Upon that great fact hangs the entire plan of the redemptive program of God. Without the resurrection there could be no salvation. Christ predicted His resurrection many times. He said on one occasion, “For as Jonah was three days and three nights in the whale’s belly; so shall the Son of man be three days and three nights in the heart of the earth.” As He predicted, He rose!

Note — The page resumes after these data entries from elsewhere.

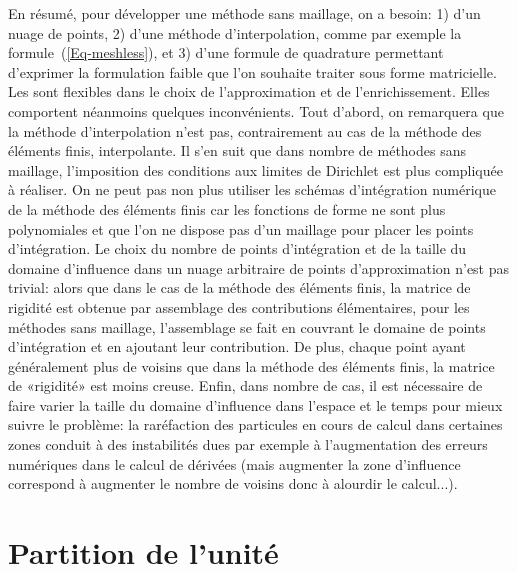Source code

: \medskip
En résumé, pour développer une méthode sans maillage, on a besoin: 1) d'un nuage de points, 2) d'une méthode d'interpolation, comme par exemple la formule~(\ref{Eq-meshless}), et 3) d'une formule de quadrature permettant d'exprimer la formulation faible que l'on souhaite traiter sous forme matricielle.
Les  sont flexibles dans le choix de l'approximation et de l'enrichissement. Elles comportent néanmoins quelques inconvénients.
Tout d'abord, on remarquera que la méthode d'interpolation n'est pas, contrairement au cas de la méthode des éléments finis, interpolante. Il s'en suit que dans nombre de méthodes sans maillage, l'imposition des conditions aux limites de Dirichlet est plus compliquée à réaliser.
On ne peut pas non plus utiliser les schémas d'intégration numérique de la méthode des éléments finis car les fonctions de forme ne sont plus polynomiales et que l'on ne dispose pas d'un maillage pour placer les points d'intégration. Le choix du nombre de points d'intégration et de la taille du domaine d'influence dans un nuage arbitraire de points d'approximation n'est pas trivial: alors que dans le cas de la méthode des éléments finis, la matrice de rigidité est obtenue par assemblage des contributions élémentaires, pour les méthodes sans maillage, l'assemblage se fait en couvrant le domaine de points d'intégration et en ajoutant leur contribution. De plus, chaque point ayant généralement plus de voisins que dans la méthode des éléments finis, la matrice de «rigidité» est moins creuse. Enfin, dans nombre de cas, il est nécessaire de faire varier la taille du domaine d'influence dans l'espace et le temps pour mieux suivre le problème: la raréfaction des particules en cours de calcul dans certaines zones conduit à des instabilités dues par exemple à l'augmentation des erreurs numériques dans le calcul de dérivées (mais augmenter la zone d'influence correspond à augmenter le nombre de voisins donc à alourdir le calcul...).

\medskip
\section{Partition de l'unité}\label{Sec-partition}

There are certain laws of evidence which hold in the establishment of any historic event. There must be documentation of the event in question made by reliable contemporary witnesses. There is more evidence that Jesus rose from the dead than there is that Julius Caesar ever lived or that Alexander the Great died at the age of thirty-three. It is strange that historians will accept thousands of facts for which they can produce only shreds of evidence. But in the face of the overwhelming evidence of the resurrection of Jesus Christ they cast a skeptical eye and hold intellectual doubts. The trouble with these people is that they do not want to believe. Their spiritual vision is so blinded and they are so completely prejudiced that they cannot accept the glorious fact of the resurrection of Christ on Bible testimony alone. The resurrection meant, first, that Christ was God of very God. He was what He claimed to be. Christ was Deity in the flesh.
Second, it meant that God had accepted His atoning work on the cross of Christ, which was necessary to our salvation. “Who was delivered for our offences, and was raised again for our justification” (Romans 4:25).
Third, it assures mankind of a righteous judgment. Fourth, it guarantees that our bodies also will be raised in the end. “But now is Christ risen from the dead, and become the firstfruits of them that slept” (1 Corinthians 15:20). The Scripture teaches that as Christians, our bodies may go to the grave but they are going to be raised on the great resurrection morning. Then will death be swallowed up in victory. As a result of the resurrection of Christ the sting of death is gone and Christ has the keys of death. He says, “I am He that liveth, and was dead; and, behold, I am alive forevermore, Amen; and have the keys of hell and of death” (Revelation 1:18). And Christ promises that “Because I live, ye shall live also.”
And, fifth, it means that death is abolished. The power of death has been broken and death’s fear has been removed. Now we can say with the Psalmist, “Yea, though I walk through the valley of the shadow of death, I will fear no evil: for Thou art with me; Thy rod and Thy staff they comfort me” (Psalms 23:4). Paul looked forward to death with great anticipation as a result of the resurrection of Christ. He said, “For to me to live is Christ, and to die is gain” (Php 1:21).
Without the resurrection of Christ there could be no hope for the future. The Bible promises that someday we are going to stand face to face with the resurrected Christ, and we are going to have bodies like unto His own body.
Face to face with Christ my Savior, Face to face, what will it be? When with rapture I behold Him, Jesus Christ who died for me.
Face to face shall I behold Him, Far beyond the starry sky;
Face to face in all His glory I shall see Him by and by.